DATASET EXTRACT section start

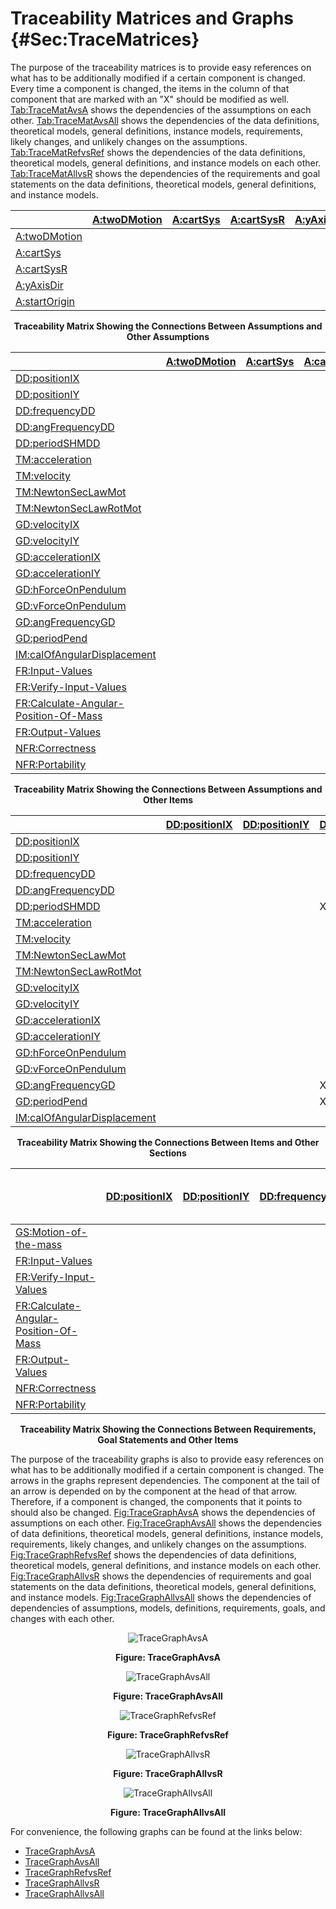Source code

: # Traceability Matrices and Graphs {#Sec:TraceMatrices}

The purpose of the traceability matrices is to provide easy references on what has to be additionally modified if a certain component is changed. Every time a component is changed, the items in the column of that component that are marked with an "X" should be modified as well. [Tab:TraceMatAvsA](./SecTraceMatrices.md#Table:TraceMatAvsA) shows the dependencies of the assumptions on each other. [Tab:TraceMatAvsAll](./SecTraceMatrices.md#Table:TraceMatAvsAll) shows the dependencies of the data definitions, theoretical models, general definitions, instance models, requirements, likely changes, and unlikely changes on the assumptions. [Tab:TraceMatRefvsRef](./SecTraceMatrices.md#Table:TraceMatRefvsRef) shows the dependencies of the data definitions, theoretical models, general definitions, and instance models on each other. [Tab:TraceMatAllvsR](./SecTraceMatrices.md#Table:TraceMatAllvsR) shows the dependencies of the requirements and goal statements on the data definitions, theoretical models, general definitions, and instance models.

<div id="Table:TraceMatAvsA"></div>

|                                              |[A:twoDMotion](./SecAssumps.md#twoDMotion)|[A:cartSys](./SecAssumps.md#cartSys)|[A:cartSysR](./SecAssumps.md#cartSysR)|[A:yAxisDir](./SecAssumps.md#yAxisDir)|[A:startOrigin](./SecAssumps.md#startOrigin1x)|
|:---------------------------------------------|:-----------------------------------------|:-----------------------------------|:-------------------------------------|:-------------------------------------|:---------------------------------------------|
|[A:twoDMotion](./SecAssumps.md#twoDMotion)    |                                          |                                    |                                      |                                      |                                              |
|[A:cartSys](./SecAssumps.md#cartSys)          |                                          |                                    |                                      |                                      |                                              |
|[A:cartSysR](./SecAssumps.md#cartSysR)        |                                          |                                    |                                      |                                      |                                              |
|[A:yAxisDir](./SecAssumps.md#yAxisDir)        |                                          |                                    |                                      |                                      |                                              |
|[A:startOrigin](./SecAssumps.md#startOrigin1x)|                                          |                                    |                                      |                                      |                                              |

**<p align="center">Traceability Matrix Showing the Connections Between Assumptions and Other Assumptions</p>**

<div id="Table:TraceMatAvsAll"></div>

|                                                                      |[A:twoDMotion](./SecAssumps.md#twoDMotion)|[A:cartSys](./SecAssumps.md#cartSys)|[A:cartSysR](./SecAssumps.md#cartSysR)|[A:yAxisDir](./SecAssumps.md#yAxisDir)|[A:startOrigin](./SecAssumps.md#startOrigin1x)|
|:---------------------------------------------------------------------|:-----------------------------------------|:-----------------------------------|:-------------------------------------|:-------------------------------------|:---------------------------------------------|
|[DD:positionIX](./SecDDs.md#DD:positionIX)                            |                                          |                                    |                                      |                                      |                                              |
|[DD:positionIY](./SecDDs.md#DD:positionIY)                            |                                          |                                    |                                      |                                      |                                              |
|[DD:frequencyDD](./SecDDs.md#DD:frequencyDD)                          |                                          |                                    |                                      |                                      |                                              |
|[DD:angFrequencyDD](./SecDDs.md#DD:angFrequencyDD)                    |                                          |                                    |                                      |                                      |                                              |
|[DD:periodSHMDD](./SecDDs.md#DD:periodSHMDD)                          |                                          |                                    |                                      |                                      |                                              |
|[TM:acceleration](./SecTMs.md#TM:acceleration)                        |                                          |                                    |                                      |                                      |                                              |
|[TM:velocity](./SecTMs.md#TM:velocity)                                |                                          |                                    |                                      |                                      |                                              |
|[TM:NewtonSecLawMot](./SecTMs.md#TM:NewtonSecLawMot)                  |                                          |                                    |                                      |                                      |                                              |
|[TM:NewtonSecLawRotMot](./SecTMs.md#TM:NewtonSecLawRotMot)            |                                          |                                    |                                      |                                      |                                              |
|[GD:velocityIX](./SecGDs.md#GD:velocityIX)                            |                                          |                                    |                                      |                                      |                                              |
|[GD:velocityIY](./SecGDs.md#GD:velocityIY)                            |                                          |                                    |                                      |                                      |                                              |
|[GD:accelerationIX](./SecGDs.md#GD:accelerationIX)                    |                                          |                                    |                                      |                                      |                                              |
|[GD:accelerationIY](./SecGDs.md#GD:accelerationIY)                    |                                          |                                    |                                      |                                      |                                              |
|[GD:hForceOnPendulum](./SecGDs.md#GD:hForceOnPendulum)                |                                          |                                    |                                      |                                      |                                              |
|[GD:vForceOnPendulum](./SecGDs.md#GD:vForceOnPendulum)                |                                          |                                    |                                      |                                      |                                              |
|[GD:angFrequencyGD](./SecGDs.md#GD:angFrequencyGD)                    |                                          |                                    |                                      |                                      |                                              |
|[GD:periodPend](./SecGDs.md#GD:periodPend)                            |                                          |                                    |                                      |                                      |                                              |
|[IM:calOfAngularDisplacement](./SecIMs.md#IM:calOfAngularDisplacement)|                                          |                                    |                                      |                                      |                                              |
|[FR:Input-Values](./SecFRs.md#inputValues)                            |                                          |                                    |                                      |                                      |                                              |
|[FR:Verify-Input-Values](./SecFRs.md#verifyInptVals)                  |                                          |                                    |                                      |                                      |                                              |
|[FR:Calculate-Angular-Position-Of-Mass](./SecFRs.md#calcAngPos)       |                                          |                                    |                                      |                                      |                                              |
|[FR:Output-Values](./SecFRs.md#outputValues)                          |                                          |                                    |                                      |                                      |                                              |
|[NFR:Correctness](./SecNFRs.md#correct)                               |                                          |                                    |                                      |                                      |                                              |
|[NFR:Portability](./SecNFRs.md#portable)                              |                                          |                                    |                                      |                                      |                                              |

**<p align="center">Traceability Matrix Showing the Connections Between Assumptions and Other Items</p>**

<div id="Table:TraceMatRefvsRef"></div>

|                                                                      |[DD:positionIX](./SecDDs.md#DD:positionIX)|[DD:positionIY](./SecDDs.md#DD:positionIY)|[DD:frequencyDD](./SecDDs.md#DD:frequencyDD)|[DD:angFrequencyDD](./SecDDs.md#DD:angFrequencyDD)|[DD:periodSHMDD](./SecDDs.md#DD:periodSHMDD)|[TM:acceleration](./SecTMs.md#TM:acceleration)|[TM:velocity](./SecTMs.md#TM:velocity)|[TM:NewtonSecLawMot](./SecTMs.md#TM:NewtonSecLawMot)|[TM:NewtonSecLawRotMot](./SecTMs.md#TM:NewtonSecLawRotMot)|[GD:velocityIX](./SecGDs.md#GD:velocityIX)|[GD:velocityIY](./SecGDs.md#GD:velocityIY)|[GD:accelerationIX](./SecGDs.md#GD:accelerationIX)|[GD:accelerationIY](./SecGDs.md#GD:accelerationIY)|[GD:hForceOnPendulum](./SecGDs.md#GD:hForceOnPendulum)|[GD:vForceOnPendulum](./SecGDs.md#GD:vForceOnPendulum)|[GD:angFrequencyGD](./SecGDs.md#GD:angFrequencyGD)|[GD:periodPend](./SecGDs.md#GD:periodPend)|[IM:calOfAngularDisplacement](./SecIMs.md#IM:calOfAngularDisplacement)|
|:---------------------------------------------------------------------|:-----------------------------------------|:-----------------------------------------|:-------------------------------------------|:-------------------------------------------------|:-------------------------------------------|:---------------------------------------------|:-------------------------------------|:---------------------------------------------------|:---------------------------------------------------------|:-----------------------------------------|:-----------------------------------------|:-------------------------------------------------|:-------------------------------------------------|:-----------------------------------------------------|:-----------------------------------------------------|:-------------------------------------------------|:-----------------------------------------|:---------------------------------------------------------------------|
|[DD:positionIX](./SecDDs.md#DD:positionIX)                            |                                          |                                          |                                            |                                                  |                                            |                                              |                                      |                                                    |                                                          |                                          |                                          |                                                  |                                                  |                                                      |                                                      |                                                  |                                          |                                                                      |
|[DD:positionIY](./SecDDs.md#DD:positionIY)                            |                                          |                                          |                                            |                                                  |                                            |                                              |                                      |                                                    |                                                          |                                          |                                          |                                                  |                                                  |                                                      |                                                      |                                                  |                                          |                                                                      |
|[DD:frequencyDD](./SecDDs.md#DD:frequencyDD)                          |                                          |                                          |                                            |                                                  |                                            |                                              |                                      |                                                    |                                                          |                                          |                                          |                                                  |                                                  |                                                      |                                                      |                                                  |                                          |                                                                      |
|[DD:angFrequencyDD](./SecDDs.md#DD:angFrequencyDD)                    |                                          |                                          |                                            |                                                  |X                                           |                                              |                                      |                                                    |                                                          |                                          |                                          |                                                  |                                                  |                                                      |                                                      |                                                  |                                          |                                                                      |
|[DD:periodSHMDD](./SecDDs.md#DD:periodSHMDD)                          |                                          |                                          |X                                           |                                                  |                                            |                                              |                                      |                                                    |                                                          |                                          |                                          |                                                  |                                                  |                                                      |                                                      |                                                  |                                          |                                                                      |
|[TM:acceleration](./SecTMs.md#TM:acceleration)                        |                                          |                                          |                                            |                                                  |                                            |                                              |                                      |                                                    |                                                          |                                          |                                          |                                                  |                                                  |                                                      |                                                      |                                                  |                                          |                                                                      |
|[TM:velocity](./SecTMs.md#TM:velocity)                                |                                          |                                          |                                            |                                                  |                                            |                                              |                                      |                                                    |                                                          |                                          |                                          |                                                  |                                                  |                                                      |                                                      |                                                  |                                          |                                                                      |
|[TM:NewtonSecLawMot](./SecTMs.md#TM:NewtonSecLawMot)                  |                                          |                                          |                                            |                                                  |                                            |                                              |                                      |                                                    |                                                          |                                          |                                          |                                                  |                                                  |                                                      |                                                      |                                                  |                                          |                                                                      |
|[TM:NewtonSecLawRotMot](./SecTMs.md#TM:NewtonSecLawRotMot)            |                                          |                                          |                                            |                                                  |                                            |                                              |                                      |                                                    |                                                          |                                          |                                          |                                                  |                                                  |                                                      |                                                      |                                                  |                                          |                                                                      |
|[GD:velocityIX](./SecGDs.md#GD:velocityIX)                            |                                          |                                          |                                            |                                                  |                                            |                                              |                                      |                                                    |                                                          |                                          |                                          |                                                  |                                                  |                                                      |                                                      |                                                  |                                          |                                                                      |
|[GD:velocityIY](./SecGDs.md#GD:velocityIY)                            |                                          |                                          |                                            |                                                  |                                            |                                              |                                      |                                                    |                                                          |                                          |                                          |                                                  |                                                  |                                                      |                                                      |                                                  |                                          |                                                                      |
|[GD:accelerationIX](./SecGDs.md#GD:accelerationIX)                    |                                          |                                          |                                            |                                                  |                                            |                                              |                                      |                                                    |                                                          |                                          |                                          |                                                  |                                                  |                                                      |                                                      |                                                  |                                          |                                                                      |
|[GD:accelerationIY](./SecGDs.md#GD:accelerationIY)                    |                                          |                                          |                                            |                                                  |                                            |                                              |                                      |                                                    |                                                          |                                          |                                          |                                                  |                                                  |                                                      |                                                      |                                                  |                                          |                                                                      |
|[GD:hForceOnPendulum](./SecGDs.md#GD:hForceOnPendulum)                |                                          |                                          |                                            |                                                  |                                            |                                              |                                      |                                                    |                                                          |                                          |                                          |                                                  |                                                  |                                                      |                                                      |                                                  |                                          |                                                                      |
|[GD:vForceOnPendulum](./SecGDs.md#GD:vForceOnPendulum)                |                                          |                                          |                                            |                                                  |                                            |                                              |                                      |                                                    |                                                          |                                          |                                          |                                                  |                                                  |                                                      |                                                      |                                                  |                                          |                                                                      |
|[GD:angFrequencyGD](./SecGDs.md#GD:angFrequencyGD)                    |                                          |                                          |X                                           |                                                  |                                            |                                              |                                      |                                                    |X                                                         |                                          |                                          |                                                  |                                                  |                                                      |                                                      |                                                  |                                          |                                                                      |
|[GD:periodPend](./SecGDs.md#GD:periodPend)                            |                                          |                                          |X                                           |X                                                 |X                                           |                                              |                                      |                                                    |                                                          |                                          |                                          |                                                  |                                                  |                                                      |                                                      |X                                                 |                                          |                                                                      |
|[IM:calOfAngularDisplacement](./SecIMs.md#IM:calOfAngularDisplacement)|                                          |                                          |                                            |                                                  |                                            |                                              |                                      |                                                    |X                                                         |                                          |                                          |                                                  |                                                  |                                                      |                                                      |X                                                 |                                          |                                                                      |

**<p align="center">Traceability Matrix Showing the Connections Between Items and Other Sections</p>**

<div id="Table:TraceMatAllvsR"></div>

|                                                               |[DD:positionIX](./SecDDs.md#DD:positionIX)|[DD:positionIY](./SecDDs.md#DD:positionIY)|[DD:frequencyDD](./SecDDs.md#DD:frequencyDD)|[DD:angFrequencyDD](./SecDDs.md#DD:angFrequencyDD)|[DD:periodSHMDD](./SecDDs.md#DD:periodSHMDD)|[TM:acceleration](./SecTMs.md#TM:acceleration)|[TM:velocity](./SecTMs.md#TM:velocity)|[TM:NewtonSecLawMot](./SecTMs.md#TM:NewtonSecLawMot)|[TM:NewtonSecLawRotMot](./SecTMs.md#TM:NewtonSecLawRotMot)|[GD:velocityIX](./SecGDs.md#GD:velocityIX)|[GD:velocityIY](./SecGDs.md#GD:velocityIY)|[GD:accelerationIX](./SecGDs.md#GD:accelerationIX)|[GD:accelerationIY](./SecGDs.md#GD:accelerationIY)|[GD:hForceOnPendulum](./SecGDs.md#GD:hForceOnPendulum)|[GD:vForceOnPendulum](./SecGDs.md#GD:vForceOnPendulum)|[GD:angFrequencyGD](./SecGDs.md#GD:angFrequencyGD)|[GD:periodPend](./SecGDs.md#GD:periodPend)|[IM:calOfAngularDisplacement](./SecIMs.md#IM:calOfAngularDisplacement)|[FR:Input-Values](./SecFRs.md#inputValues)|[FR:Verify-Input-Values](./SecFRs.md#verifyInptVals)|[FR:Calculate-Angular-Position-Of-Mass](./SecFRs.md#calcAngPos)|[FR:Output-Values](./SecFRs.md#outputValues)|[NFR:Correctness](./SecNFRs.md#correct)|[NFR:Portability](./SecNFRs.md#portable)|
|:--------------------------------------------------------------|:-----------------------------------------|:-----------------------------------------|:-------------------------------------------|:-------------------------------------------------|:-------------------------------------------|:---------------------------------------------|:-------------------------------------|:---------------------------------------------------|:---------------------------------------------------------|:-----------------------------------------|:-----------------------------------------|:-------------------------------------------------|:-------------------------------------------------|:-----------------------------------------------------|:-----------------------------------------------------|:-------------------------------------------------|:-----------------------------------------|:---------------------------------------------------------------------|:-----------------------------------------|:---------------------------------------------------|:--------------------------------------------------------------|:-------------------------------------------|:--------------------------------------|:---------------------------------------|
|[GS:Motion-of-the-mass](./SecGoalStmt.md#motionMass)           |                                          |                                          |                                            |                                                  |                                            |                                              |                                      |                                                    |                                                          |                                          |                                          |                                                  |                                                  |                                                      |                                                      |                                                  |                                          |                                                                      |                                          |                                                    |                                                               |                                            |                                       |                                        |
|[FR:Input-Values](./SecFRs.md#inputValues)                     |                                          |                                          |                                            |                                                  |                                            |                                              |                                      |                                                    |                                                          |                                          |                                          |                                                  |                                                  |                                                      |                                                      |                                                  |                                          |                                                                      |                                          |                                                    |                                                               |                                            |                                       |                                        |
|[FR:Verify-Input-Values](./SecFRs.md#verifyInptVals)           |                                          |                                          |                                            |                                                  |                                            |                                              |                                      |                                                    |                                                          |                                          |                                          |                                                  |                                                  |                                                      |                                                      |                                                  |                                          |                                                                      |                                          |                                                    |                                                               |                                            |                                       |                                        |
|[FR:Calculate-Angular-Position-Of-Mass](./SecFRs.md#calcAngPos)|                                          |                                          |                                            |                                                  |                                            |                                              |                                      |                                                    |                                                          |                                          |                                          |                                                  |                                                  |                                                      |                                                      |                                                  |                                          |X                                                                     |                                          |                                                    |                                                               |                                            |                                       |                                        |
|[FR:Output-Values](./SecFRs.md#outputValues)                   |                                          |                                          |                                            |                                                  |                                            |                                              |                                      |                                                    |                                                          |                                          |                                          |                                                  |                                                  |                                                      |                                                      |                                                  |                                          |X                                                                     |                                          |                                                    |                                                               |                                            |                                       |                                        |
|[NFR:Correctness](./SecNFRs.md#correct)                        |                                          |                                          |                                            |                                                  |                                            |                                              |                                      |                                                    |                                                          |                                          |                                          |                                                  |                                                  |                                                      |                                                      |                                                  |                                          |                                                                      |                                          |                                                    |                                                               |                                            |                                       |                                        |
|[NFR:Portability](./SecNFRs.md#portable)                       |                                          |                                          |                                            |                                                  |                                            |                                              |                                      |                                                    |                                                          |                                          |                                          |                                                  |                                                  |                                                      |                                                      |                                                  |                                          |                                                                      |                                          |                                                    |                                                               |                                            |                                       |                                        |

**<p align="center">Traceability Matrix Showing the Connections Between Requirements, Goal Statements and Other Items</p>**

The purpose of the traceability graphs is also to provide easy references on what has to be additionally modified if a certain component is changed. The arrows in the graphs represent dependencies. The component at the tail of an arrow is depended on by the component at the head of that arrow. Therefore, if a component is changed, the components that it points to should also be changed. [Fig:TraceGraphAvsA](./SecTraceMatrices.md#Figure:TraceGraphAvsA) shows the dependencies of assumptions on each other. [Fig:TraceGraphAvsAll](./SecTraceMatrices.md#Figure:TraceGraphAvsAll) shows the dependencies of data definitions, theoretical models, general definitions, instance models, requirements, likely changes, and unlikely changes on the assumptions. [Fig:TraceGraphRefvsRef](./SecTraceMatrices.md#Figure:TraceGraphRefvsRef) shows the dependencies of data definitions, theoretical models, general definitions, and instance models on each other. [Fig:TraceGraphAllvsR](./SecTraceMatrices.md#Figure:TraceGraphAllvsR) shows the dependencies of requirements and goal statements on the data definitions, theoretical models, general definitions, and instance models. [Fig:TraceGraphAllvsAll](./SecTraceMatrices.md#Figure:TraceGraphAllvsAll) shows the dependencies of dependencies of assumptions, models, definitions, requirements, goals, and changes with each other.

<div id="Figure:TraceGraphAvsA" align="center" >

![TraceGraphAvsA](./assets/avsa.svg)

**Figure: TraceGraphAvsA**

</div>

<div id="Figure:TraceGraphAvsAll" align="center" >

![TraceGraphAvsAll](./assets/avsall.svg)

**Figure: TraceGraphAvsAll**

</div>

<div id="Figure:TraceGraphRefvsRef" align="center" >

![TraceGraphRefvsRef](./assets/refvsref.svg)

**Figure: TraceGraphRefvsRef**

</div>

<div id="Figure:TraceGraphAllvsR" align="center" >

![TraceGraphAllvsR](./assets/allvsr.svg)

**Figure: TraceGraphAllvsR**

</div>

<div id="Figure:TraceGraphAllvsAll" align="center" >

![TraceGraphAllvsAll](./assets/allvsall.svg)

**Figure: TraceGraphAllvsAll**

</div>

For convenience, the following graphs can be found at the links below:

- [TraceGraphAvsA](../../../../traceygraphs/sglpend/avsa.svg)
- [TraceGraphAvsAll](../../../../traceygraphs/sglpend/avsall.svg)
- [TraceGraphRefvsRef](../../../../traceygraphs/sglpend/refvsref.svg)
- [TraceGraphAllvsR](../../../../traceygraphs/sglpend/allvsr.svg)
- [TraceGraphAllvsAll](../../../../traceygraphs/sglpend/allvsall.svg)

DATASET EXTRACT section end

AIM OF THE EXERCISE »
Using the data above, return each line that includes the word "assets".

RESULT OF THIS EXERCISE »
![TraceGraphAvsA](./assets/avsa.svg)
![TraceGraphAvsAll](./assets/avsall.svg)
![TraceGraphRefvsRef](./assets/refvsref.svg)
![TraceGraphAllvsR](./assets/allvsr.svg)
![TraceGraphAllvsAll](./assets/allvsall.svg)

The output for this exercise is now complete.